Note: if notebook complains about `cloudpickle` please `!pip install` it, did not have time to find out how to specify it as a dependency.

## Run Datafusion Python

[rust client](examples/client.rs) can wrap and execute python scrip:

```rust
let ctx = SessionContext::remote_with_state("df://localhost:50050", state).await?;

let code = r#"
import pyarrow.compute as pc

conversation_rate_multiplier = 0.62137119

def to_miles(km_data):
return pc.multiply(km_data, conversation_rate_multiplier)
"#;

let udf = PythonUDF::from_code("to_miles", code).expect("udf created");
let udf = ScalarUDF::from(udf);

ctx.read_parquet("./data/alltypes.parquet", ParquetReadOptions::default())
.await?
.select(vec![udf.call(vec![lit(1.0) * col("id")])])?
.show()
.await?;

```

should produce:

```text
+------------+------------------------------+
| double_col | to_miles(?table?.double_col) |
+------------+------------------------------+
| 0.0 | 0.0 |
| 10.1 | 6.275849019 |
| 0.0 | 0.0 |
| 10.1 | 6.275849019 |
| 0.0 | 0.0 |
| 10.1 | 6.275849019 |
| 0.0 | 0.0 |
| 10.1 | 6.275849019 |
+------------+------------------------------+
```

## Defining SQL Function

```rust

let config = SessionConfig::new_with_ballista()
.with_ballista_logical_extension_codec(Arc::new(PyLogicalCodec::default()))
.with_target_partitions(4);

let state = SessionStateBuilder::new()
.with_config(config)
.with_default_features()
.build();

let ctx = SessionContext::remote_with_state("df://localhost:50050", state)
.await?
.with_function_factory(Arc::new(PythonFunctionFactory::default()));

let sql = r#"
CREATE FUNCTION to_miles(DOUBLE)
RETURNS DOUBLE
LANGUAGE PYTHON
AS '
import pyarrow.compute as pc

conversation_rate_multiplier = 0.62137119

def to_miles(km_data):
return pc.multiply(km_data, conversation_rate_multiplier)
'
"#;

ctx.sql(sql).await?.show().await?;

ctx.register_parquet("t", "./data/alltypes.parquet", ParquetReadOptions::default())
.await?;

ctx.sql("select double_col, to_miles(double_col) from t")
.await?
.show()
.await?;
```

## Implementation Internals

Project creates a custom logical (`PyLogicalCodec`) and physical (`PyPhysicalCodec`) codecs which handle serialization and deserialization of python functions using [cloudpickle](https://github.com/cloudpipe/cloudpickle) library.

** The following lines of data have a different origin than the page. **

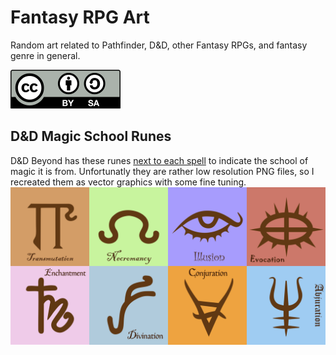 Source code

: # Fantasy RPG Art
Random art related to Pathfinder, D&D, other Fantasy RPGs, and fantasy genre in general.

[![CC BY SA](CC_BY-SA_icon.svg)](https://creativecommons.org/licenses/by-sa/4.0/)

## D&D Magic School Runes

D&D Beyond has these runes [next to each spell](https://www.dndbeyond.com/spells) to indicate the school of magic it is from. Unfortunatly they are rather low resolution PNG files, so I recreated them as vector graphics with some fine tuning.
![D&D Magic School Runes](D&D/Magic%20Schools/D&D%20Magic%20Schools%20Runes.svg)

Custom codecs are registered on `SessionContext` creation:

```rust
let config = SessionConfig::new_with_ballista()
.with_ballista_logical_extension_codec(Arc::new(PyLogicalCodec::default()))
.with_target_partitions(4);

let state = SessionStateBuilder::new()
.with_config(config)
.with_default_features()
.build();

let ctx = SessionContext::remote_with_state("df://localhost:50050", state).await?;
```

Custom `FunctionFactory` provider `PythonFunctionFactory` has been implemented to provide support for `CREATE FUNCTION` statements.